• ACTIVITY:
Lines below starting with the line with "- Указывайте ОС, версию" and going on through the line with "- [1] [Как создать" must be output exactly; the rest of the records must be left out.

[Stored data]

********

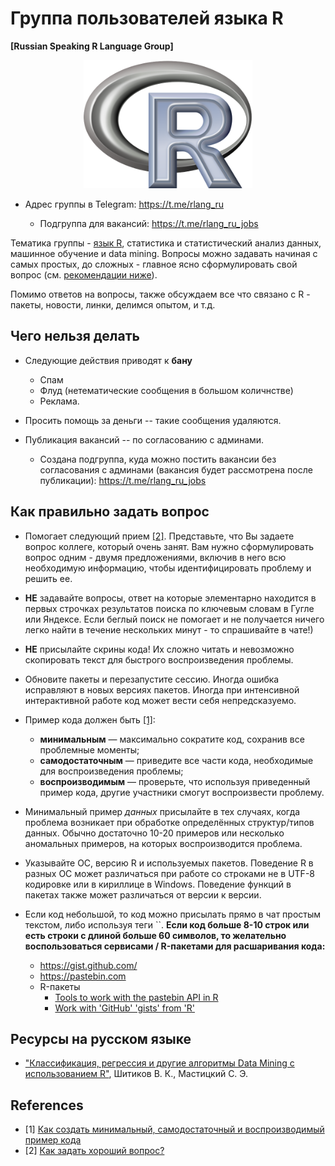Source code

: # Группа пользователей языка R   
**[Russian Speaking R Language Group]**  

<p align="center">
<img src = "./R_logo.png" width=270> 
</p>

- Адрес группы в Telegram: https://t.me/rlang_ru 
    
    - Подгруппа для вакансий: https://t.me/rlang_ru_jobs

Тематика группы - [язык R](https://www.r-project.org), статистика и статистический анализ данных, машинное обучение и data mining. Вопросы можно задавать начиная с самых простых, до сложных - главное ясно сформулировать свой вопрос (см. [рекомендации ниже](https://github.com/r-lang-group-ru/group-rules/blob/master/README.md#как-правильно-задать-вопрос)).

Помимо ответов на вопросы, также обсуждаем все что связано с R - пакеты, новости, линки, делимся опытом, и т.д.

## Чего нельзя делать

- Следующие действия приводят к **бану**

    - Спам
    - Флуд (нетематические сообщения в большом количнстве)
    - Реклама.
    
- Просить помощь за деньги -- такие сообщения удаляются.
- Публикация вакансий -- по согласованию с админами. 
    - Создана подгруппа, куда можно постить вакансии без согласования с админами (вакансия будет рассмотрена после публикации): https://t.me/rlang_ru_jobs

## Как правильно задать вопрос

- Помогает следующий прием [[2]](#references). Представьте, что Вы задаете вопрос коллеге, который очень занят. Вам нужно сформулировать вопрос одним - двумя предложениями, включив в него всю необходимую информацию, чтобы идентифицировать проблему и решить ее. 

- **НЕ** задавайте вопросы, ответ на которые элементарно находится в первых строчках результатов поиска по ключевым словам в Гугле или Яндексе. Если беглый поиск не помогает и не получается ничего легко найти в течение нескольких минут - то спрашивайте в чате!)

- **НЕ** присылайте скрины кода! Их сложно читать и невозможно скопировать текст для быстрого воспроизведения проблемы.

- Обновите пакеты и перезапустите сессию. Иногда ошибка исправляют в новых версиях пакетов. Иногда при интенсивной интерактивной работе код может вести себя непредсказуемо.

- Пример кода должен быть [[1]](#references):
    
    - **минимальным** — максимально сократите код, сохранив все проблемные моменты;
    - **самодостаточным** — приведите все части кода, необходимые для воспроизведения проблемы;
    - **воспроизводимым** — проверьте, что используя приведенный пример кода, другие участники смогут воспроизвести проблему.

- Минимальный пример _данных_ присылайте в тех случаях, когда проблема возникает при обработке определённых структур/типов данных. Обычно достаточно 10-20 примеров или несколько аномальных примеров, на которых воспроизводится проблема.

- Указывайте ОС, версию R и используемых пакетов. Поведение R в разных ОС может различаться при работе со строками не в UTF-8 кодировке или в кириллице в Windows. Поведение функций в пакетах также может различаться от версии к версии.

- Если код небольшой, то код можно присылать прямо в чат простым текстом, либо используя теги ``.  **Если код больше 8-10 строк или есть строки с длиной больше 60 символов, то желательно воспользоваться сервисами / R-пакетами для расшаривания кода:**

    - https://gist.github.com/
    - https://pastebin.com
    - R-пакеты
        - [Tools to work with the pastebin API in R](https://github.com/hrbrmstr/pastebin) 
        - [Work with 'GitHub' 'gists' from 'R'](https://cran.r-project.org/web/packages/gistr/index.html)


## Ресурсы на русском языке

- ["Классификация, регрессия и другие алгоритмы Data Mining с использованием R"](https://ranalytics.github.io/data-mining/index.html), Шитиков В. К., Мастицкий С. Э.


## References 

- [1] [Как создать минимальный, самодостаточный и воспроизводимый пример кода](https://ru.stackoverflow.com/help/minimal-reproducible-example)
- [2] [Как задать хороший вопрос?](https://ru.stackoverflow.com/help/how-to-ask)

********

• COMPLETED TASK:
- Указывайте ОС, версию R и используемых пакетов. Поведение R в разных ОС может различаться при работе со строками не в UTF-8 кодировке или в кириллице в Windows. Поведение функций в пакетах также может различаться от версии к версии.

- Если код небольшой, то код можно присылать прямо в чат простым текстом, либо используя теги ``.  **Если код больше 8-10 строк или есть строки с длиной больше 60 символов, то желательно воспользоваться сервисами / R-пакетами для расшаривания кода:**

    - https://gist.github.com/
    - https://pastebin.com
    - R-пакеты
        - [Tools to work with the pastebin API in R](https://github.com/hrbrmstr/pastebin) 
        - [Work with 'GitHub' 'gists' from 'R'](https://cran.r-project.org/web/packages/gistr/index.html)


## Ресурсы на русском языке

- ["Классификация, регрессия и другие алгоритмы Data Mining с использованием R"](https://ranalytics.github.io/data-mining/index.html), Шитиков В. К., Мастицкий С. Э.


## References 

- [1] [Как создать минимальный, самодостаточный и воспроизводимый пример кода](https://ru.stackoverflow.com/help/minimal-reproducible-example)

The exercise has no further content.